She followed the line of electrical poles and the precious cables strung between them, silently thanking her stars that at least one modern luxury had made it over the Sierra Nevada. She heard the sound of a honky-tonk piano and her heart swelled with sudden nostalgia. Ragtime. For a moment, she thought of the old grog-shop down the street from her boarding house and the way she could set her watch by the nightly brawls. A smile began to lift her face, but it promptly fell as she caught sight of the Canyon Hotel’s blocky silhouette and outdated façade.

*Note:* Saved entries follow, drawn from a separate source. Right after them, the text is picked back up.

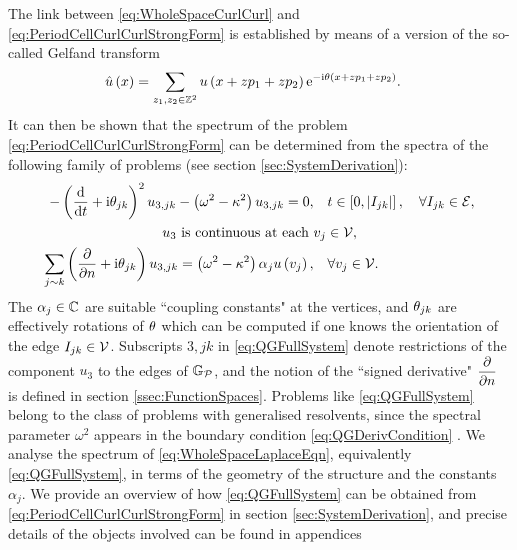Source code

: The link between \eqref{eq:WholeSpaceCurlCurl} and \eqref{eq:PeriodCellCurlCurlStrongForm} is established by means of a version of the so-called Gelfand transform \cite{gelfand1950expansion}
\begin{align*}
	\hat{u}\left( x \right) &= \sum_{z_1,z_2\in\mathbb{Z}^2}u\left( x+zp_1+zp_2 \right)\mathrm{e}^{-\mathrm{i}\theta\left( x+zp_1+zp_2 \right)}.
\end{align*}
It can then be shown that the spectrum of the problem \eqref{eq:PeriodCellCurlCurlStrongForm} can be determined from the spectra of the following family of problems (see section \ref{sec:SystemDerivation}):
\begin{subequations} \label{eq:3DQGFullSystem}
	\begin{align}
		- \left(  \dfrac{\mathrm{d}}{\mathrm{d}t} + \mathrm{i}\theta_{jk}  \right)^2 u_{3,jk} - \left( \omega^2-\kappa^2 \right)u_{3,jk} = 0, &\quad t\in\left[ 0,\left\lvert I_{jk} \right\rvert \right], \quad\forall I_{jk}\in\mathcal{E}, \\
		u_3 \text{ is continuous at each } & v_j\in\mathcal{V}, \\
		\sum_{j\sim k}\left(  \dfrac{\partial }{\partial n} + \mathrm{i}\theta_{jk}  \right)u_{3,jk} = \left( \omega^2-\kappa^2 \right)\alpha_j u\left( v_j \right), &\quad\forall v_j\in\mathcal{V}.
	\end{align}
\end{subequations}
The $\alpha_j\in\mathbb{C}$ are suitable ``coupling constants" at the vertices, and $\theta_{jk}$ are effectively rotations of $\theta$ which can be computed if one knows the orientation of the edge $I_{jk}\in\mathcal{V}$.
Subscripts $3,jk$ in \eqref{eq:QGFullSystem} denote restrictions of the component $u_3$ to the edges of $\mathbb{G}_{\mathcal{P}}$, and the notion of the ``signed derivative" $\dfrac{\partial }{\partial n}$ is defined in section \ref{ssec:FunctionSpaces}.
Problems like \eqref{eq:QGFullSystem} belong to the class of problems with generalised resolvents, since the spectral parameter $\omega^2$ appears in the boundary condition \eqref{eq:QGDerivCondition} \cite{strauss1954generalized, strauss1968extensions, strauss1998functional, cherednichenko2018effective}.
We analyse the spectrum of \eqref{eq:WholeSpaceLaplaceEqn}, equivalently \eqref{eq:QGFullSystem}, in terms of the geometry of the structure and the constants $\alpha_j$.
We provide an overview of how \eqref{eq:QGFullSystem} can be obtained from \eqref{eq:PeriodCellCurlCurlStrongForm} in section \ref{sec:SystemDerivation}, and precise details of the objects involved can be found in appendices 
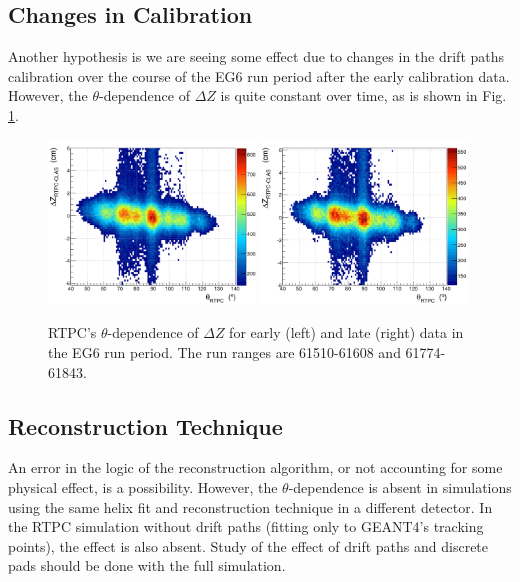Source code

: \documentclass[amsmath,amssymb,notitlepage,11pt]{revtex4-1}
\begin{document}
\subsection{Changes in Calibration}
Another hypothesis is we are seeing some effect due to changes in the drift paths calibration over the course of the EG6 run period after the early calibration data.  However, the $\theta$-dependence of $\Delta Z$ is quite constant over time, as is shown in Fig. \ref{fig:dz_theta_runs}.
\begin{figure}[htbp]\centering
    \includegraphics[width=0.49\textwidth]{pics/dztheta_a_small.png}
    \includegraphics[width=0.49\textwidth]{pics/dztheta_c_small.png}
    \caption{RTPC's $\theta$-dependence of $\Delta Z$ for early (left) and late (right) data in the EG6 run period.  The run ranges are 61510-61608 and 61774-61843.\label{fig:dz_theta_runs}}
\end{figure}

\subsection{Reconstruction Technique}
An error in the logic of the reconstruction algorithm, or not accounting for some physical effect, is a possibility.  However, the $\theta$-dependence is absent in simulations using the same helix fit and reconstruction technique in a different detector.  In the RTPC simulation without drift paths (fitting only to GEANT4's tracking points), the effect is also absent.  Study of the effect of drift paths and discrete pads should be done with the full simulation.%
\end{document}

The planks of the porch creaked under her boots. Inside the swinging door the saloon barely warranted the name. A handful of workmen sat at tables, staring into the depths of their glasses, while another clung to the bar counter. The low ceiling trapped the smells of beer and tobacco and unwashed bodies. The bare patches on the wall where Charlie expected to see oil paintings of naked women were instead camouflaged by hat pegs. In fact the only painting in sight was yellow writing on a wooden placard proclaiming; Stay in Historic Room #8–Supernatural Sighting Guaranteed.

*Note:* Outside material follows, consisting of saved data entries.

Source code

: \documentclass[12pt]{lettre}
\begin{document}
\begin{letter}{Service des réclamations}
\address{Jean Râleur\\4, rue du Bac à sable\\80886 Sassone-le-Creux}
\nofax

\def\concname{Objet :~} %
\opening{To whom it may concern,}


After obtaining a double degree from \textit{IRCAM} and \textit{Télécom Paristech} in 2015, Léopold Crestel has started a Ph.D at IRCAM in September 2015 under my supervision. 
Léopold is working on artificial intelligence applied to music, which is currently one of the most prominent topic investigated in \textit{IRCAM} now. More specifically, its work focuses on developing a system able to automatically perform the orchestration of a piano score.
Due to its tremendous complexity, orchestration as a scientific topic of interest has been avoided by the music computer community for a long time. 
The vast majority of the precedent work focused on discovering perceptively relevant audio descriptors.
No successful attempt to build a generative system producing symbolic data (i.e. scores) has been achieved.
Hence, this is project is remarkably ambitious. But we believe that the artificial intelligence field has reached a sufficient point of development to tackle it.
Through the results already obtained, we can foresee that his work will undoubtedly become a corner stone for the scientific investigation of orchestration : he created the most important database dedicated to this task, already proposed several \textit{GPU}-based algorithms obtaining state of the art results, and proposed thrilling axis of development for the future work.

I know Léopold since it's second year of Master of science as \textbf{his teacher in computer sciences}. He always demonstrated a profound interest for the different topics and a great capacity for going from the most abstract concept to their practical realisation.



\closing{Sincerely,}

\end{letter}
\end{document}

The bartender was a heavy-set woman, her heroic proportions strapped into a wasp-waisted corset. Full cheeks and a fat neck concealed any familiar lines of the jaw, but Charlie recognized the masculine cleft to the chin. It looked just like hers.

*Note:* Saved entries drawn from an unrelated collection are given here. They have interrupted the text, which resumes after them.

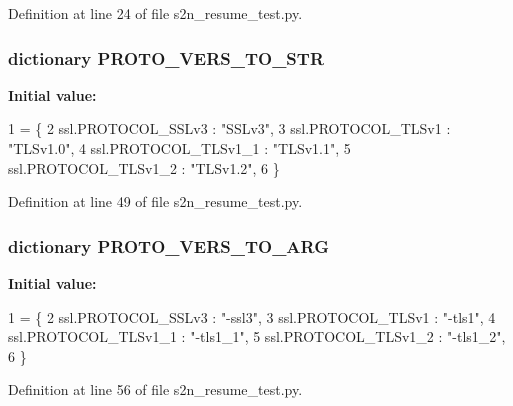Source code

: Definition at line 24 of file s2n\+\_\+resume\+\_\+test.\+py.

\subsubsection[{\texorpdfstring{P\+R\+O\+T\+O\+\_\+\+V\+E\+R\+S\+\_\+\+T\+O\+\_\+\+S\+TR}{PROTO_VERS_TO_STR}}]{\setlength{\rightskip}{0pt plus 5cm}dictionary P\+R\+O\+T\+O\+\_\+\+V\+E\+R\+S\+\_\+\+T\+O\+\_\+\+S\+TR}\hypertarget{namespaces2n__resume__test_a58e49fbf9e2d2275dc26b83ca33c2be5}{}\label{namespaces2n__resume__test_a58e49fbf9e2d2275dc26b83ca33c2be5}
{\bfseries Initial value\+:}
\begin{DoxyCode}
1 = \{
2     ssl.PROTOCOL\_SSLv3 : \textcolor{stringliteral}{"SSLv3"},
3     ssl.PROTOCOL\_TLSv1 : \textcolor{stringliteral}{"TLSv1.0"},
4     ssl.PROTOCOL\_TLSv1\_1 : \textcolor{stringliteral}{"TLSv1.1"},
5     ssl.PROTOCOL\_TLSv1\_2 : \textcolor{stringliteral}{"TLSv1.2"},
6 \}
\end{DoxyCode}


Definition at line 49 of file s2n\+\_\+resume\+\_\+test.\+py.

\subsubsection[{\texorpdfstring{P\+R\+O\+T\+O\+\_\+\+V\+E\+R\+S\+\_\+\+T\+O\+\_\+\+A\+RG}{PROTO_VERS_TO_ARG}}]{\setlength{\rightskip}{0pt plus 5cm}dictionary P\+R\+O\+T\+O\+\_\+\+V\+E\+R\+S\+\_\+\+T\+O\+\_\+\+A\+RG}\hypertarget{namespaces2n__resume__test_a9d72f369529645dbdb50ee3e23136d3d}{}\label{namespaces2n__resume__test_a9d72f369529645dbdb50ee3e23136d3d}
{\bfseries Initial value\+:}
\begin{DoxyCode}
1 = \{
2     ssl.PROTOCOL\_SSLv3 : \textcolor{stringliteral}{"-ssl3"},
3     ssl.PROTOCOL\_TLSv1 : \textcolor{stringliteral}{"-tls1"},
4     ssl.PROTOCOL\_TLSv1\_1 : \textcolor{stringliteral}{"-tls1\_1"},
5     ssl.PROTOCOL\_TLSv1\_2 : \textcolor{stringliteral}{"-tls1\_2"},
6 \}
\end{DoxyCode}


Definition at line 56 of file s2n\+\_\+resume\+\_\+test.\+py.

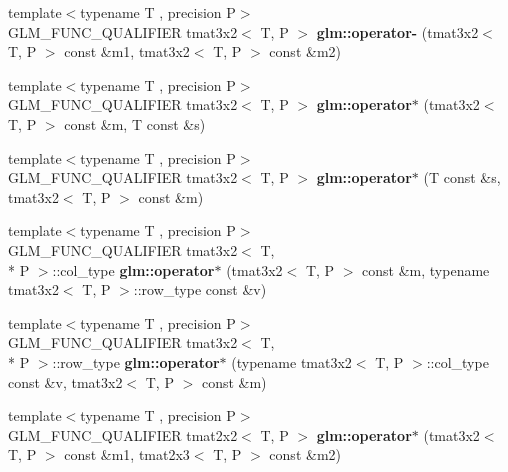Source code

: \begin{DoxyCompactItemize}
\item 
\hypertarget{namespaceglm_a217d480e9710e6861a9b0bfeb767758c}{{\footnotesize template$<$typename T , precision P$>$ }\\G\-L\-M\-\_\-\-F\-U\-N\-C\-\_\-\-Q\-U\-A\-L\-I\-F\-I\-E\-R tmat3x2$<$ T, P $>$ {\bfseries glm\-::operator-\/} (tmat3x2$<$ T, P $>$ const \&m1, tmat3x2$<$ T, P $>$ const \&m2)}\label{namespaceglm_a217d480e9710e6861a9b0bfeb767758c}

\item 
\hypertarget{namespaceglm_a9b2577e315bb7b464cc0e6ca13337bcb}{{\footnotesize template$<$typename T , precision P$>$ }\\G\-L\-M\-\_\-\-F\-U\-N\-C\-\_\-\-Q\-U\-A\-L\-I\-F\-I\-E\-R tmat3x2$<$ T, P $>$ {\bfseries glm\-::operator$\ast$} (tmat3x2$<$ T, P $>$ const \&m, T const \&s)}\label{namespaceglm_a9b2577e315bb7b464cc0e6ca13337bcb}

\item 
\hypertarget{namespaceglm_a772054b40ec7f37656fefb0b30cf3bea}{{\footnotesize template$<$typename T , precision P$>$ }\\G\-L\-M\-\_\-\-F\-U\-N\-C\-\_\-\-Q\-U\-A\-L\-I\-F\-I\-E\-R tmat3x2$<$ T, P $>$ {\bfseries glm\-::operator$\ast$} (T const \&s, tmat3x2$<$ T, P $>$ const \&m)}\label{namespaceglm_a772054b40ec7f37656fefb0b30cf3bea}

\item 
\hypertarget{namespaceglm_a130119d8e3a84e658a490564c3994e82}{{\footnotesize template$<$typename T , precision P$>$ }\\G\-L\-M\-\_\-\-F\-U\-N\-C\-\_\-\-Q\-U\-A\-L\-I\-F\-I\-E\-R tmat3x2$<$ T, \\*
P $>$\-::col\-\_\-type {\bfseries glm\-::operator$\ast$} (tmat3x2$<$ T, P $>$ const \&m, typename tmat3x2$<$ T, P $>$\-::row\-\_\-type const \&v)}\label{namespaceglm_a130119d8e3a84e658a490564c3994e82}

\item 
\hypertarget{namespaceglm_afb6b62d8d61e83273b7694a60341ba97}{{\footnotesize template$<$typename T , precision P$>$ }\\G\-L\-M\-\_\-\-F\-U\-N\-C\-\_\-\-Q\-U\-A\-L\-I\-F\-I\-E\-R tmat3x2$<$ T, \\*
P $>$\-::row\-\_\-type {\bfseries glm\-::operator$\ast$} (typename tmat3x2$<$ T, P $>$\-::col\-\_\-type const \&v, tmat3x2$<$ T, P $>$ const \&m)}\label{namespaceglm_afb6b62d8d61e83273b7694a60341ba97}

\item 
\hypertarget{namespaceglm_a41c5d9d01bb642d45a1e71fc27328470}{{\footnotesize template$<$typename T , precision P$>$ }\\G\-L\-M\-\_\-\-F\-U\-N\-C\-\_\-\-Q\-U\-A\-L\-I\-F\-I\-E\-R tmat2x2$<$ T, P $>$ {\bfseries glm\-::operator$\ast$} (tmat3x2$<$ T, P $>$ const \&m1, tmat2x3$<$ T, P $>$ const \&m2)}\label{namespaceglm_a41c5d9d01bb642d45a1e71fc27328470}


\end{DoxyCompactItemize}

The bartender immediately spotted the newcomer. Charlie knew the familiar span of expressions well; the benign smile, followed by a blank stare, then a scowl as she realized the waifish boy she was about to address was actually a waifish girl.

The matron swung out from behind the bar counter. “I’m sorry, no ladies without escorts–” she began crisply. Then, as she drew closer, a second recognition dawned on her.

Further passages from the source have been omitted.